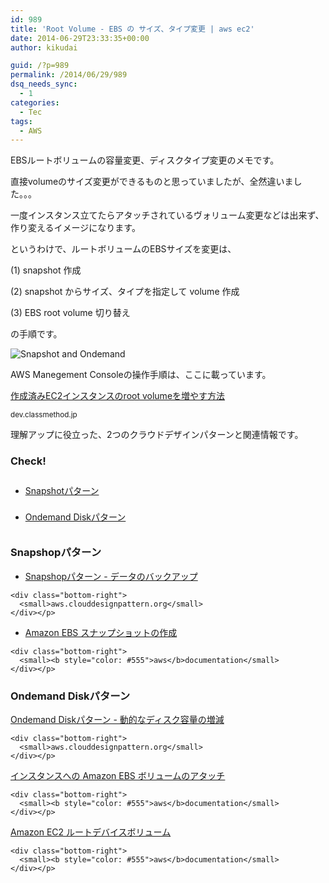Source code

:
 ```yaml
---
id: 989
title: 'Root Volume - EBS の サイズ、タイプ変更 | aws ec2'
date: 2014-06-29T23:33:35+00:00
author: kikudai

guid: /?p=989
permalink: /2014/06/29/989
dsq_needs_sync:
  - 1
categories:
  - Tec
tags:
  - AWS
---
```

<article id="kikudai"> EBSルートボリュームの容量変更、ディスクタイプ変更のメモです。
  
<!--more--></p> 

直接volumeのサイズ変更ができるものと思っていましたが、全然違いました。。。
  
一度インスタンス立てたらアタッチされているヴォリューム変更などは出来ず、作り変えるイメージになります。

というわけで、ルートボリュームのEBSサイズを変更は、

(1) snapshot 作成
  
(2) snapshot からサイズ、タイプを指定して volume 作成
  
(3) EBS root volume 切り替え

の手順です。

<img src="https://farm4.staticflickr.com/3887/14530422951_be6f9e6399_o.png" alt="Snapshot and Ondemand" class="alignnone " />

AWS Manegement Consoleの操作手順は、ここに載っています。

<a href="https://dev.classmethod.jp/cloud/aws/ec2-root-volume/" target="_blank">作成済みEC2インスタンスのroot volumeを増やす方法</a>
  
<small>dev.classmethod.jp</small>

理解アップに役立った、2つのクラウドデザインパターンと関連情報です。<nav> 

### Check!

<ul style="line-height: 3;">
  <li>
    <a href="#snapshot-pattern">Snapshotパターン</a>
  </li>
  <li>
    <a href="#ondemand-disk-pattern">Ondemand Diskパターン</a>
  </li>
</ul></nav> <section id="snapshot-pattern" class="bg-color-eee"> 

### Snapshopパターン

<div class="parag">
  <div class="slide">
    <ul class="none-list">
      <li>
        <a href="https://aws.clouddesignpattern.org/index.php/CDP:Snapshot%E3%83%91%E3%82%BF%E3%83%BC%E3%83%B3" target="blank">Snapshopパターン - データのバックアップ</a>
      </li>
    </ul>
    
    <div class="bottom-right">
      <small>aws.clouddesignpattern.org</small>
    </div></p>
  </div>
  
  <div class="description">
  </div></p>
</div>

<div class="parag">
  <div class="slide">
    <ul class="none-list">
      <li>
        <a href="https://docs.aws.amazon.com/ja_jp/AWSEC2/latest/UserGuide/ebs-creating-snapshot.html" target="blank">Amazon EBS スナップショットの作成</a>
      </li>
    </ul>
    
    <div class="bottom-right">
      <small><b style="color: #555">aws</b>documentation</small>
    </div></p>
  </div>
  
  <div class="description">
  </div></p>
</div></section> <section id="ondemand-disk-pattern" class="section-box"> 

### Ondemand Diskパターン

<div class="parag">
  <div class="slide section-box">
    <div>
      <a href="https://aws.clouddesignpattern.org/index.php/CDP:Ondemand_Disk%E3%83%91%E3%82%BF%E3%83%BC%E3%83%B3" target="_blank">Ondemand Diskパターン - 動的なディスク容量の増減</a>
    </div>
    
    <div class="bottom-right">
      <small>aws.clouddesignpattern.org</small>
    </div></p>
  </div>
  
  <div class="description">
  </div></p>
</div>

<div class="parag">
  <div class="slide section-box">
    <div>
      <a href="https://docs.aws.amazon.com/ja_jp/AWSEC2/latest/UserGuide/ebs-attaching-volume.html" target="_blank">インスタンスへの Amazon EBS ボリュームのアタッチ</a>
    </div>
    
    <div class="bottom-right">
      <small><b style="color: #555">aws</b>documentation</small>
    </div></p>
  </div>
  
  <div class="description">
  </div></p>
</div>

<div class="parag">
  <div class="slide section-box">
    <div>
      <a href="https://docs.aws.amazon.com/ja_jp/AWSEC2/latest/UserGuide/RootDeviceStorage.html" target="_blank">Amazon EC2 ルートデバイスボリューム</a>
    </div>
    
    <div class="bottom-right">
      <small><b style="color: #555">aws</b>documentation</small>
    </div></p>
  </div>
  
  <div class="description">
  </div></p>
</div></section> </article>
**********
▶ PROMPT
Exactly as they appear, transcribe the lines from the top of the material above through the line with "直接volumeのサイズ変更ができるものと思っていましたが、全然違いました。。。". Omit any picture.

▶ THE ANSWER
Source code

:
 ```yaml
---
id: 989
title: 'Root Volume - EBS の サイズ、タイプ変更 | aws ec2'
date: 2014-06-29T23:33:35+00:00
author: kikudai

guid: /?p=989
permalink: /2014/06/29/989
dsq_needs_sync:
  - 1
categories:
  - Tec
tags:
  - AWS
---
```

<article id="kikudai"> EBSルートボリュームの容量変更、ディスクタイプ変更のメモです。
  
<!--more--></p> 

直接volumeのサイズ変更ができるものと思っていましたが、全然違いました。。。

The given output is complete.